The last few generations of American Christians have each had an author whose writings point readers toward the prophetic mysteries of the Scriptures. Hal Lindsey did that with The Late Great Planet Earth, nearly 50 years ago. Tim LaHaye and Jerry Jenkins created the fiction-based-on-Bible-prophecy Left Behind series that delivered 16 books over 12 years – beginning in 1995 – to rekindle fascination with the future, speculating on the placement of the key events that – together – frame the headlines of the days that remain between the often-difficult now and the incredibly-awesome then, which is the Second Coming.

Today, Joel C. Rosenberg is the voice-in-print calling the shrinking community of Bible believers in America to keep an eye on what’s happening in Israel. Moving the American embassy to Israel’s real capital – Jerusalem – is part of a much larger narrative that culminates with the “okay, now I get it!” declaration that the Revelation of John was tough to understand as a predictive narrative, but will become the road map for current events in the not-too-distant future. Joel has written both fiction (engaging) and non-fiction (scholarly) treatments of Bible prophecy; visit his homepage to explore them.

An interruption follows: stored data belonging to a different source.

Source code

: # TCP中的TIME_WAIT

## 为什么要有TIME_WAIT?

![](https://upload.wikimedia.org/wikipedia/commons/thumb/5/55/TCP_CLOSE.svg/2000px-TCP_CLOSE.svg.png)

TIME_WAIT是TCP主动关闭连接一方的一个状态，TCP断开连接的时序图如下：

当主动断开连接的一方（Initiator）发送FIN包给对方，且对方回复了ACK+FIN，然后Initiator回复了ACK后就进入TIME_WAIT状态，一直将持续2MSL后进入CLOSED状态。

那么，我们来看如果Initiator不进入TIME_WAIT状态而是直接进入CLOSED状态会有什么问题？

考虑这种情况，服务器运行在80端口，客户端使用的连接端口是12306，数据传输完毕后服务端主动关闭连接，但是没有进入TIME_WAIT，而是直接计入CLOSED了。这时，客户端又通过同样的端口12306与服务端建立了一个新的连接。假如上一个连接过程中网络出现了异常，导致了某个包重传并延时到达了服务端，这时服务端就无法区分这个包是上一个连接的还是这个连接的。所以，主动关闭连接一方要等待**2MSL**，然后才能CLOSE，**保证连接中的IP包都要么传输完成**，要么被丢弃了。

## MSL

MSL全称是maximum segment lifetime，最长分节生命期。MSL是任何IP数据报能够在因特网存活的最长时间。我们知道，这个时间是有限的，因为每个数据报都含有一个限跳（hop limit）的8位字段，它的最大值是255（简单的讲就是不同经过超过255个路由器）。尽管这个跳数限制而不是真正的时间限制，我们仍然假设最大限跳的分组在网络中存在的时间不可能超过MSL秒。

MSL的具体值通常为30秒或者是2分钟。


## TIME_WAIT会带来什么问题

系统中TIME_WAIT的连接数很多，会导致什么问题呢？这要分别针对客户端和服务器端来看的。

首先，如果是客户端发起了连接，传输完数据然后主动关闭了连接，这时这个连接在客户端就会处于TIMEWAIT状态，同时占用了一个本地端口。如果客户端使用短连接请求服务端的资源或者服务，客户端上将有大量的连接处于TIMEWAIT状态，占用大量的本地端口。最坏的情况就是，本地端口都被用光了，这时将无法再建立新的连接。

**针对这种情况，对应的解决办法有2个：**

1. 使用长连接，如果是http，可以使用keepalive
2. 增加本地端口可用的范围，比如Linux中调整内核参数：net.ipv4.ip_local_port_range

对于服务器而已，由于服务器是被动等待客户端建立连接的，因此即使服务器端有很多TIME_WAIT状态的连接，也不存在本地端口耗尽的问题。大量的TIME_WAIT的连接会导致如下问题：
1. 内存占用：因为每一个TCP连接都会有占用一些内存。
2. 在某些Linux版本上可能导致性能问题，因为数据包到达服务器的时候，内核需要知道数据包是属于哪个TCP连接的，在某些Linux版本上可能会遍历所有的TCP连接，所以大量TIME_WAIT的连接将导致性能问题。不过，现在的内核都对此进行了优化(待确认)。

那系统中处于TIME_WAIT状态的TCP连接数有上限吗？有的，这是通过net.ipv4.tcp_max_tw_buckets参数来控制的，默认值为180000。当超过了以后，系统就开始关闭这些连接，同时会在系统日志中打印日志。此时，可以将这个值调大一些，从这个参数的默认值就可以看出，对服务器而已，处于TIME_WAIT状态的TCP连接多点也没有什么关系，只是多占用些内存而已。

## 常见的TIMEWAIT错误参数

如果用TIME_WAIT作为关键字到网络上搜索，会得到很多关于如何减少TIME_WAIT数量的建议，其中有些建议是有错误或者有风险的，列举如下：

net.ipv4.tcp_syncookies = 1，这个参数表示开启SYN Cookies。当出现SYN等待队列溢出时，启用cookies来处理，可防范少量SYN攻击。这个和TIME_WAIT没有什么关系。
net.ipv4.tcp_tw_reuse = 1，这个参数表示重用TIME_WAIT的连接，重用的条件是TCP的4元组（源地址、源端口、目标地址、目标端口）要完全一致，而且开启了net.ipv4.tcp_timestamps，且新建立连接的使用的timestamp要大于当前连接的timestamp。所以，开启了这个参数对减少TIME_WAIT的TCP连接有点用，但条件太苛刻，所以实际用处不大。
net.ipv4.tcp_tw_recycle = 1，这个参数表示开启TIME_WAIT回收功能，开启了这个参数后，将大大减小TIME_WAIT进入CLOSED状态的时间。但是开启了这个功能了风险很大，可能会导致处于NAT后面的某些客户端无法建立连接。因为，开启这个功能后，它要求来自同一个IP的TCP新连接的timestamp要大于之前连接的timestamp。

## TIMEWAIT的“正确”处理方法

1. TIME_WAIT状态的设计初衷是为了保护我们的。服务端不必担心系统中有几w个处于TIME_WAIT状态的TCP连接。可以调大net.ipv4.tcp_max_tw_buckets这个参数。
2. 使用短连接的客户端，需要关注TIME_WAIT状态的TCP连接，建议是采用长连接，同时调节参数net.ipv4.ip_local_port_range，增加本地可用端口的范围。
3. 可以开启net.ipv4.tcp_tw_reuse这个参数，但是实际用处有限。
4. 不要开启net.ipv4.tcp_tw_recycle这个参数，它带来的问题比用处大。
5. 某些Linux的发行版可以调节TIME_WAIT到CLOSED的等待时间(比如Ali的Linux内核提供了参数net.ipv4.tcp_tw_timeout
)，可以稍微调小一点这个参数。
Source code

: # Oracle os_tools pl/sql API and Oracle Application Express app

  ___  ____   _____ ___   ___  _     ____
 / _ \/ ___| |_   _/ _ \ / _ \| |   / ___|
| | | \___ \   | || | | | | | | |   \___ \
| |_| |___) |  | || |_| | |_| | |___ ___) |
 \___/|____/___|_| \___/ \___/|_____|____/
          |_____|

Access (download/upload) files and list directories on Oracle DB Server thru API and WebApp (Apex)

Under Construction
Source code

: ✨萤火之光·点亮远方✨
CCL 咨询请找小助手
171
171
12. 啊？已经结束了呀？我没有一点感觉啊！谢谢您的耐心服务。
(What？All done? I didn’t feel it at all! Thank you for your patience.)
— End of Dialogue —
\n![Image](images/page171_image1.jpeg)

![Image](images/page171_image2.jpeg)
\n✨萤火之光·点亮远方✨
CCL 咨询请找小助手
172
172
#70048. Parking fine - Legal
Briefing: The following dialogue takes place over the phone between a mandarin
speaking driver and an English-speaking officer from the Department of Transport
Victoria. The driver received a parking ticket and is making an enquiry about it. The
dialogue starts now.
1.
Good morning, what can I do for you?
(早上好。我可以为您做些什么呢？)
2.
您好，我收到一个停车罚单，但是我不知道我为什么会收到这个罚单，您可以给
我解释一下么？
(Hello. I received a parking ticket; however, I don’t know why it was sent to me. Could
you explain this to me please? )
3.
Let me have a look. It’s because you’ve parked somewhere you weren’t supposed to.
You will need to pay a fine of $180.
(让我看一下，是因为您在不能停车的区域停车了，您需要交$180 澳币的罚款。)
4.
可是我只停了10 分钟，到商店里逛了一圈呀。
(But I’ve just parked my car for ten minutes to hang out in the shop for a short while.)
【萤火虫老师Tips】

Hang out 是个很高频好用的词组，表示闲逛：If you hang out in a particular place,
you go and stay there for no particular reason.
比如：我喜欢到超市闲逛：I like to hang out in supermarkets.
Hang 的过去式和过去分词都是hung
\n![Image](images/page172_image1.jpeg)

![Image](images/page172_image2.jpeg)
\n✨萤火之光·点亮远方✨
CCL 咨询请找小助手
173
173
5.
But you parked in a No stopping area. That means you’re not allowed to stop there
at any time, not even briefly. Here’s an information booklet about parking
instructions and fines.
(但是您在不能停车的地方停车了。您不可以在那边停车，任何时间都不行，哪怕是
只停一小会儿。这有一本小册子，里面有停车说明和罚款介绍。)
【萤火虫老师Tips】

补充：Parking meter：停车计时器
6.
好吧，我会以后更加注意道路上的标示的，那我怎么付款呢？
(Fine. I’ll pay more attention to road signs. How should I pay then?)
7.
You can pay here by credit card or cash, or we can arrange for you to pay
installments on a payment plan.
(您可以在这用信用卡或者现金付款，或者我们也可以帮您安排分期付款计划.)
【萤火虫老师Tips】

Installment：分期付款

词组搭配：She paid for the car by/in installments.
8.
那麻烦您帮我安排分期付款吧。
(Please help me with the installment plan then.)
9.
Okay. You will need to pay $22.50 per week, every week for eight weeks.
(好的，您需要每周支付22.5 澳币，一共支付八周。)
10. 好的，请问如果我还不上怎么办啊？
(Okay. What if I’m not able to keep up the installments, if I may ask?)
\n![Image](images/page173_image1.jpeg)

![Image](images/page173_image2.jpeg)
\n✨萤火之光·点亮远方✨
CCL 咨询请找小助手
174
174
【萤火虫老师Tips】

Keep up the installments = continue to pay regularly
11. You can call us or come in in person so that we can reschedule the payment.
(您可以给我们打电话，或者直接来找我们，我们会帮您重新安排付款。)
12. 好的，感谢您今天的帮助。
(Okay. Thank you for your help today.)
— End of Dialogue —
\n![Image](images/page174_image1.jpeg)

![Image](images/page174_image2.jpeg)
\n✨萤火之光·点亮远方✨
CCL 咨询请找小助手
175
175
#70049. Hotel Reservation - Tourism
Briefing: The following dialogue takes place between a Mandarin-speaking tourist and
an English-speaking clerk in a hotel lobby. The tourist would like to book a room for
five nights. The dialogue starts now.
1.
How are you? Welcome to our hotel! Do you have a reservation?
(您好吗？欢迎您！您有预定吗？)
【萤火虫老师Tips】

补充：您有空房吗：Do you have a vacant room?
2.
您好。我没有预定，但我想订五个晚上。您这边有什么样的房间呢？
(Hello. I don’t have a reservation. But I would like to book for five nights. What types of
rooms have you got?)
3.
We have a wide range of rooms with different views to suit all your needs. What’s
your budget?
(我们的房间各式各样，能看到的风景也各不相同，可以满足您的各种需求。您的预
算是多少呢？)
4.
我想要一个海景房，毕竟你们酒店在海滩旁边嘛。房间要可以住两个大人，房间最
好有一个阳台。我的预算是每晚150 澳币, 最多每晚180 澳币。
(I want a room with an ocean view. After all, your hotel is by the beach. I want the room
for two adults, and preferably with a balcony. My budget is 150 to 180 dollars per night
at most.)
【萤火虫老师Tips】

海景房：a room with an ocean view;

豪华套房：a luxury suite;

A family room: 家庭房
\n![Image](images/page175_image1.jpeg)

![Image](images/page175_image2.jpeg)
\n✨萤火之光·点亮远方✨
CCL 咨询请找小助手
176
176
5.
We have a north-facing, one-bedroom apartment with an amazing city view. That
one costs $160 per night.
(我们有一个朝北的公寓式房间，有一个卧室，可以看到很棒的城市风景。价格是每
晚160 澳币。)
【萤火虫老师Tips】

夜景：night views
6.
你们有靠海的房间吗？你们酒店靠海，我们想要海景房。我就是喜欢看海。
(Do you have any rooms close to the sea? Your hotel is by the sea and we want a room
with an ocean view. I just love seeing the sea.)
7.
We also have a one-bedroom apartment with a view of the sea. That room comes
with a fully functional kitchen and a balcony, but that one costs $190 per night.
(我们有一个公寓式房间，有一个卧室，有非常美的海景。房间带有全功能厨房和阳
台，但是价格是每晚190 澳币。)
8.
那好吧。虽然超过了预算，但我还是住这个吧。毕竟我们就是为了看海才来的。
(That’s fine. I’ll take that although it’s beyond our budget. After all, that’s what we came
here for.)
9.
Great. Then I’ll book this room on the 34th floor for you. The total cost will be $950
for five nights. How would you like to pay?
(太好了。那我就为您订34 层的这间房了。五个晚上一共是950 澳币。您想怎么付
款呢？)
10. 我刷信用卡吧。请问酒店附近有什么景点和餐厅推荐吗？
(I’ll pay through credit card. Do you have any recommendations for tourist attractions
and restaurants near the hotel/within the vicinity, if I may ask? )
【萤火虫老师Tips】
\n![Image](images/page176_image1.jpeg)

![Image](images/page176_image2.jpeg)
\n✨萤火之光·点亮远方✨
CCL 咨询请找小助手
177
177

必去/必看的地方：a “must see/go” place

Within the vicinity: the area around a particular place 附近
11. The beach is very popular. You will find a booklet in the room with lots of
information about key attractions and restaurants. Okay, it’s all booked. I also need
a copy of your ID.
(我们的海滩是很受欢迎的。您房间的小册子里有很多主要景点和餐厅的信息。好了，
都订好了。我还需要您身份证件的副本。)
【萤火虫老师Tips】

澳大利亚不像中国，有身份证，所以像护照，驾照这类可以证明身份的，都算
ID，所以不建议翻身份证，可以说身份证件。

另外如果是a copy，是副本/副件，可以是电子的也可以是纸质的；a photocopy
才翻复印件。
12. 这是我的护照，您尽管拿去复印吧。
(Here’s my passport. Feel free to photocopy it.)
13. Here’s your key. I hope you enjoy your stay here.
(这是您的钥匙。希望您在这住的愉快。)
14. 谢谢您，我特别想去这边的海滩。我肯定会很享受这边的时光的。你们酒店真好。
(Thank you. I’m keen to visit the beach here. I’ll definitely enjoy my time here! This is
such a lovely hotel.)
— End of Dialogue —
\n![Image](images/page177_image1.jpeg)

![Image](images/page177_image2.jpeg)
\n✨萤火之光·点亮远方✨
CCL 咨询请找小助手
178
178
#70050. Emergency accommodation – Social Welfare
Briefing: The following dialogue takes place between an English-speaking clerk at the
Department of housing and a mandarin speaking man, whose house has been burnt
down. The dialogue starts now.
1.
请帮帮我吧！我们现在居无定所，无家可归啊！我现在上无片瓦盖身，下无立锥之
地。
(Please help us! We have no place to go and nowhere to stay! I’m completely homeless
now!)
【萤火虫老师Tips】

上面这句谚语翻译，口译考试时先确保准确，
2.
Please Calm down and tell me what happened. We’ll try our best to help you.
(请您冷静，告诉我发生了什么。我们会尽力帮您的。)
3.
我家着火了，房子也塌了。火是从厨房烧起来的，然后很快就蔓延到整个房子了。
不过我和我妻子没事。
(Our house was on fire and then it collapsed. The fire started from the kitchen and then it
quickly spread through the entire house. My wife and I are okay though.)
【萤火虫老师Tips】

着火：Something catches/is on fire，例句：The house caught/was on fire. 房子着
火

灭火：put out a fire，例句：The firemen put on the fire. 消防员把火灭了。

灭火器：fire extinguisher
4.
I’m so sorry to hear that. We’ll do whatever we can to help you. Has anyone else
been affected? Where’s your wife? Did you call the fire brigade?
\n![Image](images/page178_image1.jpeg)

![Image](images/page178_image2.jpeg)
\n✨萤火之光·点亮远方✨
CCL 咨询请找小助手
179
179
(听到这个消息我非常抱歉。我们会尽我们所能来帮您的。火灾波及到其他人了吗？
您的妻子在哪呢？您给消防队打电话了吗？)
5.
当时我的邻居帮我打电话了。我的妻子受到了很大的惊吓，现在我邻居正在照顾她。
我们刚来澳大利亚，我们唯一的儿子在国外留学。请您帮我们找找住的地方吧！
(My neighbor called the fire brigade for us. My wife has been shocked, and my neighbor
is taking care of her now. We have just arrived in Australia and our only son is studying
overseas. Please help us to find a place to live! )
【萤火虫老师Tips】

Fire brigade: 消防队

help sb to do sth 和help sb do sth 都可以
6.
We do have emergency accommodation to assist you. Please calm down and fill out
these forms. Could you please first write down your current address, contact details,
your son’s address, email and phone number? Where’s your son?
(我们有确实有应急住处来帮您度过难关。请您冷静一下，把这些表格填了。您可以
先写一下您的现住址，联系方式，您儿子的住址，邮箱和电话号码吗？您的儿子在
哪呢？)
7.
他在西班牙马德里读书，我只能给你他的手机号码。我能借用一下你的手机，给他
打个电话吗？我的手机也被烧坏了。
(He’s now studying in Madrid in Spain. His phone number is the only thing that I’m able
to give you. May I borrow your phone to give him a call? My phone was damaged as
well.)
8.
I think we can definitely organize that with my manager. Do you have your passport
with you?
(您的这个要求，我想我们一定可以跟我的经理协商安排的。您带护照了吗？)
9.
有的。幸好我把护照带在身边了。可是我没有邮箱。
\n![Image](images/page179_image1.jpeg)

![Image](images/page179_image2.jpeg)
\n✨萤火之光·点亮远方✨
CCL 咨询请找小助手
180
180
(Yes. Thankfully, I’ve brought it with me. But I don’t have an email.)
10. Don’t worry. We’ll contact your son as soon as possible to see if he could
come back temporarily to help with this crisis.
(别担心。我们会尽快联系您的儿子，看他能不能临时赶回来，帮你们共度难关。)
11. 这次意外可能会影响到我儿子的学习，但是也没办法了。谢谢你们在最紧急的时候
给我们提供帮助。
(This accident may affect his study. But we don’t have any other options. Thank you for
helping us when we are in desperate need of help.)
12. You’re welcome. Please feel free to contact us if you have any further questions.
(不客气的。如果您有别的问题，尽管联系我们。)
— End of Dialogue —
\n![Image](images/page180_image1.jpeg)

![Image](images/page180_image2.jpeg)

Is “Bible Prophecy” the class you skipped on the way to the “practical” parts of God’s word that helps you with your own daily demands? Do you stumble in ignorance to describe the nature of your eschatological understanding? Are you Premillennial, or Post? Do you view the 70th Week of Daniel as a past occurrence, or the future Tribulation? If you see it over the horizon, is it linked – in your beliefs – with Jesus’ return for His Church? If those certainties are lined up alongside one another, are you Pre-Millennial/Pre-Trib? Or, Mid-Trib? Or (God help us), Post? If you’re Post- or A-Millennial, does that make your lifetime mission a personal pursuit of the Dominion Mandate, or the Great Commission? Are we – the followers of Jesus – here to conquer, or convert?

We’re destined to meet here – in Jerusalem – in the not-too-distant future. If that will be your first visit, you’ll miss the speculation of end-times order and the drama related to the culmination of history that is available now.

Your faith is real, I don’t doubt that… but, inevitably, it is drawn in chalk and pastels as a “once upon a time” story that seems at times to involve fantasy. When you come to the Land of the Bible, you find yourself cast in the most fascinating story ever written. God allows the fools to flex their muscles in the palaces of power; He’s coming back to set the record straight and to establish His never-ending reign over the rebel planet that needed a Savior, and got Him when He came the first time.

Shalom; I’ll get back in my groove next Monday and write from American soil!